Probability Simulations and Statistical Analysis using R Programming
Repeat 1000 times the experiment you performed in Task 1, that is rolling a tetrahedron die 10 times and computing the average. Report the average and standard deviation of the 1000 experiments. The standard deviation function in R is sd(x).
S = 1000
rolls.Avgs = vector(length = S)
for(simnum in 1:S){
x = 1:4
roll = sample(x, 10, replace = TRUE)
rolls.Avgs[simnum] = mean(roll)
}
mean(rolls.Avgs)
sd(rolls.Avgs)
# compute the mean of the 1000 experiments
mean(rolls.Avgs)
hist(rolls.Avgs, main=””, xlab=“Average of set of 10 rolls”)
//
We will see how many times a six occurs at least once out of ten rolls across all these experiments. The code for this counting exercise is sum(roll==6)>0 since a “success” is an experiment where the total number of sixes showing on ten rolls is more than zero!

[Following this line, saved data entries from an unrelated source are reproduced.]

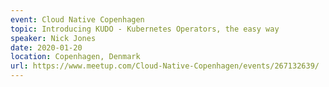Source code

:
 ```yaml
---
event: Cloud Native Copenhagen
topic: Introducing KUDO - Kubernetes Operators, the easy way
speaker: Nick Jones
date: 2020-01-20
location: Copenhagen, Denmark
url: https://www.meetup.com/Cloud-Native-Copenhagen/events/267132639/
---
```


<!-- some more info about the event could go here -->

<!-- more -->
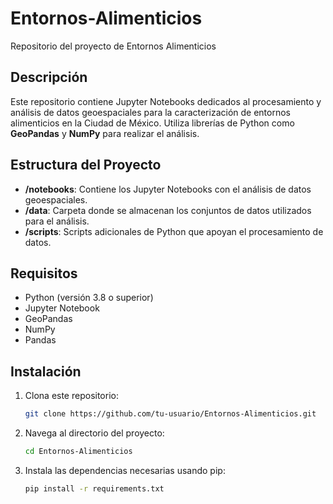 # Entornos-Alimenticios

Repositorio del proyecto de Entornos Alimenticios

## Descripción

Este repositorio contiene Jupyter Notebooks dedicados al procesamiento y análisis de datos geoespaciales para la caracterización de entornos alimenticios en la Ciudad de México. Utiliza librerías de Python como **GeoPandas** y **NumPy** para realizar el análisis.

## Estructura del Proyecto

- **/notebooks**: Contiene los Jupyter Notebooks con el análisis de datos geoespaciales.
- **/data**: Carpeta donde se almacenan los conjuntos de datos utilizados para el análisis.
- **/scripts**: Scripts adicionales de Python que apoyan el procesamiento de datos.

## Requisitos

- Python (versión 3.8 o superior)
- Jupyter Notebook
- GeoPandas
- NumPy
- Pandas

## Instalación

1. Clona este repositorio:

    ```bash
    git clone https://github.com/tu-usuario/Entornos-Alimenticios.git
    ```

2. Navega al directorio del proyecto:

    ```bash
    cd Entornos-Alimenticios
    ```

3. Instala las dependencias necesarias usando pip:

    ```bash
    pip install -r requirements.txt
    ```

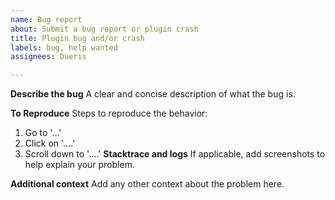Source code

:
 ```yaml
---
name: Bug report
about: Submit a bug report or plugin crash
title: Plugin bug and/or crash
labels: bug, help wanted
assignees: Dueris

---
```


**Describe the bug**
A clear and concise description of what the bug is.

**To Reproduce**
Steps to reproduce the behavior:
1. Go to '...'
2. Click on '....'
3. Scroll down to '....'
**Stacktrace and logs**
If applicable, add screenshots to help explain your problem.

**Additional context**
Add any other context about the problem here.

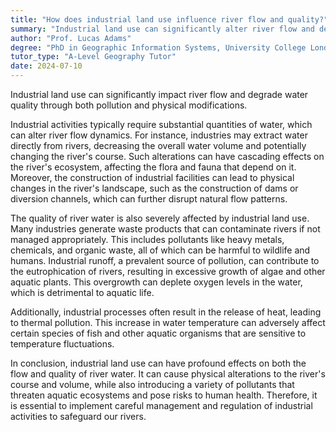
 ```yaml
---
title: "How does industrial land use influence river flow and quality?"
summary: "Industrial land use can significantly alter river flow and degrade water quality through pollution and physical modifications."
author: "Prof. Lucas Adams"
degree: "PhD in Geographic Information Systems, University College London"
tutor_type: "A-Level Geography Tutor"
date: 2024-07-10
---
```


Industrial land use can significantly impact river flow and degrade water quality through both pollution and physical modifications.

Industrial activities typically require substantial quantities of water, which can alter river flow dynamics. For instance, industries may extract water directly from rivers, decreasing the overall water volume and potentially changing the river's course. Such alterations can have cascading effects on the river's ecosystem, affecting the flora and fauna that depend on it. Moreover, the construction of industrial facilities can lead to physical changes in the river's landscape, such as the construction of dams or diversion channels, which can further disrupt natural flow patterns.

The quality of river water is also severely affected by industrial land use. Many industries generate waste products that can contaminate rivers if not managed appropriately. This includes pollutants like heavy metals, chemicals, and organic waste, all of which can be harmful to wildlife and humans. Industrial runoff, a prevalent source of pollution, can contribute to the eutrophication of rivers, resulting in excessive growth of algae and other aquatic plants. This overgrowth can deplete oxygen levels in the water, which is detrimental to aquatic life.

Additionally, industrial processes often result in the release of heat, leading to thermal pollution. This increase in water temperature can adversely affect certain species of fish and other aquatic organisms that are sensitive to temperature fluctuations.

In conclusion, industrial land use can have profound effects on both the flow and quality of river water. It can cause physical alterations to the river's course and volume, while also introducing a variety of pollutants that threaten aquatic ecosystems and pose risks to human health. Therefore, it is essential to implement careful management and regulation of industrial activities to safeguard our rivers.
    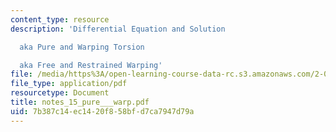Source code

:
 ```yaml
---
content_type: resource
description: 'Differential Equation and Solution

  aka Pure and Warping Torsion

  aka Free and Restrained Warping'
file: /media/https%3A/open-learning-course-data-rc.s3.amazonaws.com/2-082-ship-structural-analysis-design-13-122-spring-2003/7b387c14ec1420f858bfd7ca7947d79a_notes_15_pure___warp.pdf
file_type: application/pdf
resourcetype: Document
title: notes_15_pure___warp.pdf
uid: 7b387c14-ec14-20f8-58bf-d7ca7947d79a
---
```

six = 0 # start a counter for number of times at least one six shows in 5 rolls
S = 1000 # number of experiments
# for-loop to repeat die rolling experiment 1000 times
for(simnum in 1:S){
x = 1:6 # 6-sided die
roll = sample(x, 10, replace = TRUE) # roll the die five times
# two ways to count: with an if-then statement, or more elegantly with a Boolean computation
#if(sum(roll==2) > 0){st = st + 1} # if-then statement
six = six + (sum(roll==6)>0) # Boolean computation: add one to the counter only if at least one 6 shows.
}
six
//
Roll the tetrahedron die 5 times and repeat this experiment 1000 times as in Task 2. Report the proportion of 1000 simulations where a two occurred. (This derives from Dobrow problem 1.44: Probability of rolling at least one 2 in five rolls of a tetrahedron die.)
Dobrow problem 1.30: Exact answer is 0.7627
n = 1000
success = 0
for (i in 1:n) {
rolls = sample(1:4, 5, replace = TRUE)
if (sum(rolls == 2) > 0) {
success = success + 1
}
}
success / n
//
choose(n,k) – computes combination of choosing k objects from n.
prod(n:m) – computes the product of values from n to m. To do a permutation of r objects out of n,
you want to use prod(n:n-r+1). (For whatever reason, this doesn’t work if you assign n and r first, just
put in the numbers).
factorial(x) – computes x!
//
We perform the experiment of observing the number of heads after tossing a fair coin 100 times (probability of a heads on any one toss is 50%). Just like rolling a die, we can use the R function `sample` to flip a coin. Though recognize there are only two outcomes: heads (1) and tails (0). We will report the number of heads after 50 tosses and intermediary output. We will also graphically display the cumulative proportion of heads again the coin toss (1 to 100). The `type=”l”` parameter in the R function `plot` will draw a solid line.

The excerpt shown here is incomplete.